Household duties – What can I expect from my nanny?
One of the perks people imagine when hiring a nanny is coming home to a tidy house, with the laundry basket empty and perhaps some left over lasagne for dinner. But just how much can you expect your nanny to do around the house?
A lot of job descriptions use the terms ‘nanny duties’ or ‘nursery duties’. This means it is part of the nanny’s job to take on household chores relating to the children. A brief summary would include:
- The children’s laundry, including changing their bed sheets
- Light ironing and sewing for the children, eg school uniforms, adding nametags
- Keeping all areas the children use tidy, such as the lounge, kitchen, bedrooms and playroom
- Cooking for the children, and cleaning up (stacking the dishwasher, cleaning the kitchen sides)
- Batch cooking to keep extra food in the freezer
- Hoovering if and when the children have made a mess, eg food, sand, mud and leaves
If you have young children that nap for a few hours a day, or pre-schoolers attending nursery for half days, these ‘nanny duties’ can easily fill that spare time.
Some families do not ask for any duties around the house, instead the focus is on childcare (with a little tidying up as you go). This could be the case for an after school nanny, as for the few short hours she is working, she will be juggling after school clubs, play dates, homework, cooking tea and playing with the children, so there simply isn’t time to do anything else! Sometimes, employers hiring an after school nanny offer a few additional hours during school hours to do these chores, but this is optional.

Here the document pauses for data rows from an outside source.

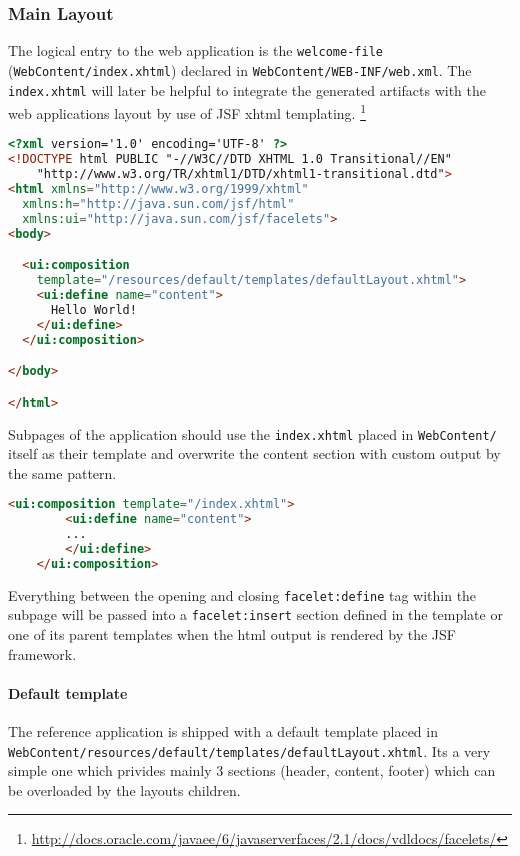 \subsubsection{Main Layout}
\label{subsec:referenceMainLayout} 

The logical entry to the web application is the \texttt{welcome-file}
(\texttt{WebContent/index.xhtml}) declared in
\texttt{WebContent/WEB-INF/web.xml}. The \texttt{index.xhtml} will later be
helpful to integrate the generated artifacts with the web applications layout by
use of JSF xhtml templating.
\footnote{\url{http://docs.oracle.com/javaee/6/javaserverfaces/2.1/docs/vdldocs/facelets/}}

\begin{lstlisting}[language=HTML]
<?xml version='1.0' encoding='UTF-8' ?>
<!DOCTYPE html PUBLIC "-//W3C//DTD XHTML 1.0 Transitional//EN" 
    "http://www.w3.org/TR/xhtml1/DTD/xhtml1-transitional.dtd">
<html xmlns="http://www.w3.org/1999/xhtml"
  xmlns:h="http://java.sun.com/jsf/html"
  xmlns:ui="http://java.sun.com/jsf/facelets">
<body>

  <ui:composition
    template="/resources/default/templates/defaultLayout.xhtml">
    <ui:define name="content">
      Hello World!
    </ui:define>
  </ui:composition>

</body>

</html>
\end{lstlisting}
 
Subpages of the application should use the \texttt{index.xhtml} placed in
\texttt{WebContent/} itself as their template and overwrite the content section
with custom output by the same pattern.

\begin{lstlisting}[language=HTML] 
	<ui:composition template="/index.xhtml">
  		<ui:define name="content">
  		...
  		</ui:define>
 	</ui:composition>
\end{lstlisting}

Everything between the opening and closing \texttt{facelet:define} tag within
the subpage will be passed into a \texttt{facelet:insert} section defined in the
template or one of its parent templates when the html output is rendered by the
JSF framework.

\paragraph{Default template}
$\;$ \\The reference application is shipped with a default template placed in
\newline \texttt{WebContent/resources/default/templates/defaultLayout.xhtml}. Its a very
simple one which privides mainly 3 sections (header, content, footer) which can
be overloaded by the layouts children.

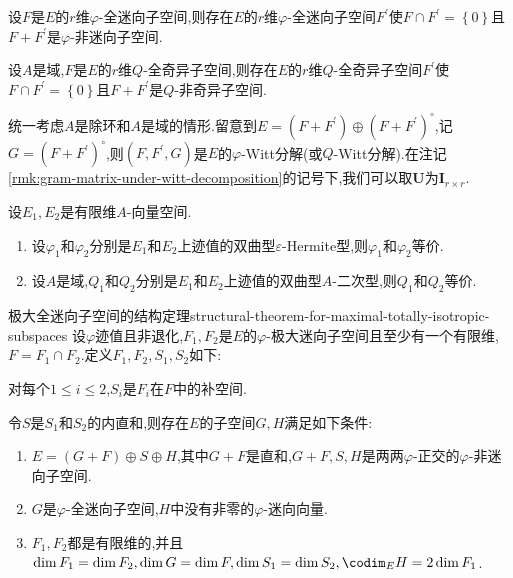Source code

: \begin{corollary}{}{}
	设$F$是$E$的$r$维$\varphi$-全迷向子空间,则存在$E$的$r$维$\varphi$-全迷向子空间$F^{\prime}$使$F\cap F^{\prime}=\left\{0\right\}$且$F+F^{\prime}$是$\varphi$-非迷向子空间.
\end{corollary}

\begin{corollary}{}{}
	设$A$是域,$F$是$E$的$r$维$Q$-全奇异子空间,则存在$E$的$r$维$Q$-全奇异子空间$F^{\prime}$使$F\cap F^{\prime}=\left\{0\right\}$且$F+F^{\prime}$是$Q$-非奇异子空间.
\end{corollary}

\begin{remark}{}{}
	统一考虑$A$是除环和$A$是域的情形.留意到$E=\left(F+F^{\prime}\right)\oplus\left(F+F^{\prime}\right)^{\circ}$,记$G=\left(F+F^{\prime}\right)^{\circ}$,则$\left(F,F^{\prime},G\right)$是$E$的$\varphi$-Witt分解(或$Q$-Witt分解).在注记\ref{rmk:gram-matrix-under-witt-decomposition}的记号下,我们可以取$\boldsymbol{U}$为$\boldsymbol{I}_{r\times r}$.
\end{remark}

\begin{corollary}{}{}
	设$E_{1},E_{2}$是有限维$A$-向量空间.
	\begin{enumerate}
		\item 设$\varphi_{1}$和$\varphi_{2}$分别是$E_{1}$和$E_{2}$上迹值的双曲型$\varepsilon$-Hermite型,则$\varphi_{1}$和$\varphi_{2}$等价.
		\item 设$A$是域,$Q_{1}$和$Q_{2}$分别是$E_{1}$和$E_{2}$上迹值的双曲型$A$-二次型,则$Q_{1}$和$Q_{2}$等价.
	\end{enumerate}
\end{corollary}

\begin{proposition}{极大全迷向子空间的结构定理}{structural-theorem-for-maximal-totally-isotropic-subspaces}
	设$\varphi$迹值且非退化,$F_{1},F_{2}$是$E$的$\varphi$-极大迷向子空间且至少有一个有限维,$F=F_{1}\cap F_{2}$.定义$F_{1},F_{2},S_{1},S_{2}$如下:
	\begin{center}
		对每个$1\leq i\leq 2$,$S_{i}$是$F_{i}$在$F$中的补空间.
	\end{center}
	令$S$是$S_{1}$和$S_{2}$的内直和,则存在$E$的子空间$G,H$满足如下条件:
	\begin{enumerate}
		\item $E=\left(G+F\right)\oplus S\oplus H$,其中$G+F$是直和,$G+F,S,H$是两两$\varphi$-正交的$\varphi$-非迷向子空间.
		\item $G$是$\varphi$-全迷向子空间,$H$中没有非零的$\varphi$-迷向向量.
		\item $F_{1},F_{2}$都是有限维的,并且$\dim F_{1}=\dim F_{2},\dim G=\dim F,\dim S_{1}=\dim S_{2},\codim_{E}H=2\dim F_{1}$.
	\end{enumerate}
\end{proposition}

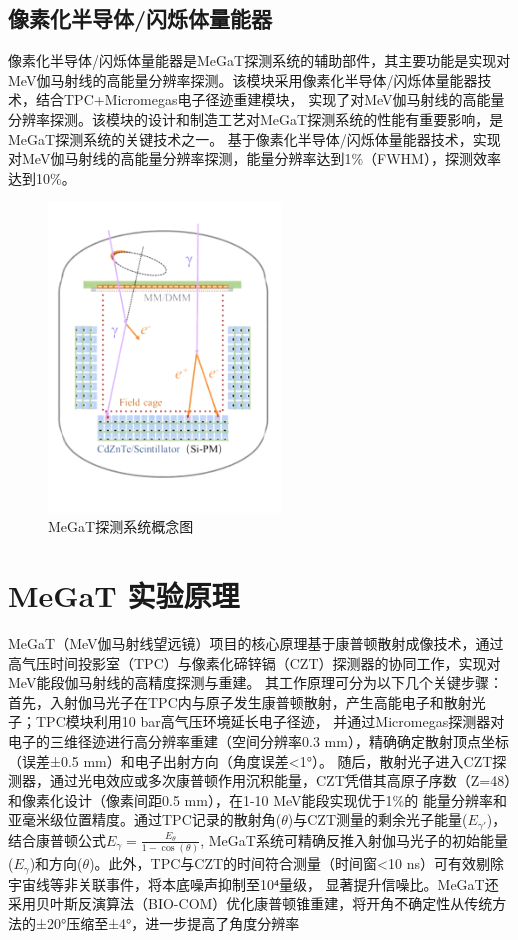 \subsection{像素化半导体/闪烁体量能器}
	像素化半导体/闪烁体量能器是MeGaT探测系统的辅助部件，其主要功能是实现对MeV伽马射线的高能量分辨率探测。该模块采用像素化半导体/闪烁体量能器技术，结合TPC+Micromegas电子径迹重建模块，
	实现了对MeV伽马射线的高能量分辨率探测。该模块的设计和制造工艺对MeGaT探测系统的性能有重要影响，是MeGaT探测系统的关键技术之一。
	基于像素化半导体/闪烁体量能器技术，实现对MeV伽马射线的高能量分辨率探测，能量分辨率达到1\%（FWHM），探测效率达到10\%。
	\begin{figure}
		\centering
		\includegraphics[width=0.55\textwidth]{figures/MeGaT.png}
		\caption{MeGaT探测系统概念图}
	\end{figure}

\section{MeGaT 实验原理}
MeGaT（MeV伽马射线望远镜）项目的核心原理基于康普顿散射成像技术，通过高气压时间投影室（TPC）与像素化碲锌镉（CZT）探测器的协同工作，实现对MeV能段伽马射线的高精度探测与重建。
其工作原理可分为以下几个关键步骤：首先，入射伽马光子在TPC内与原子发生康普顿散射，产生高能电子和散射光子；TPC模块利用10 bar高气压环境延长电子径迹，
并通过Micromegas探测器对电子的三维径迹进行高分辨率重建（空间分辨率0.3 mm），精确确定散射顶点坐标（误差±0.5 mm）和电子出射方向（角度误差<1°）。
随后，散射光子进入CZT探测器，通过光电效应或多次康普顿作用沉积能量，CZT凭借其高原子序数（Z=48）和像素化设计（像素间距0.5 mm），在1-10 MeV能段实现优于1\%的
能量分辨率和亚毫米级位置精度。通过TPC记录的散射角($\theta$)与CZT测量的剩余光子能量($E_{\gamma'}$)，结合康普顿公式$E_{\gamma} = \frac{E_{\theta}}{1-\cos (\theta)}$,
MeGaT系统可精确反推入射伽马光子的初始能量($E_{\gamma}$)和方向($\theta$)。此外，TPC与CZT的时间符合测量（时间窗<10 ns）可有效剔除宇宙线等非关联事件，将本底噪声抑制至10⁴量级，
显著提升信噪比。MeGaT还采用贝叶斯反演算法（BIO-COM）优化康普顿锥重建，将开角不确定性从传统方法的±20°压缩至±4°，进一步提高了角度分辨率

If you want your nanny to take on more household duties, such as parents washing, ironing and hoovering, this is above the norm and should be discussed at interview. I would describe this level of housekeeping as ‘light housekeeping’ in adverts. Some nannies will be happy to do it but not everyone – after all, they chose a career in childcare because of their love of children, not housekeeping!
Anything more ‘heavy duty’ would be described as a nanny-housekeeper role. This usually fits a family with children in school all day, offering a full time role. During the school holidays/inset days/when the children are sick, the nanny will have full care of the children, but when they are in school, she can still earn her full time salary. This would involve light to full cleaning (again the level would need to be agreed in advance, from hoovering and dusting to cleaning bathrooms), all family laundry (including bedding and towels), all ironing and cooking for the family. This can also include errands such as doing the weekly shop, collecting dry cleaning, and dealing with tradesmen.
Sometimes a role morphs more into that of a nanny-housekeeper as time goes on and the children get older, as the nanny wants to stay with the family but has more free time. This would be a real shift in responsibility so you and your nanny would need to discuss your expectations, but it can be a great way for the nanny to stay with the children as they grow up, without cutting her hours.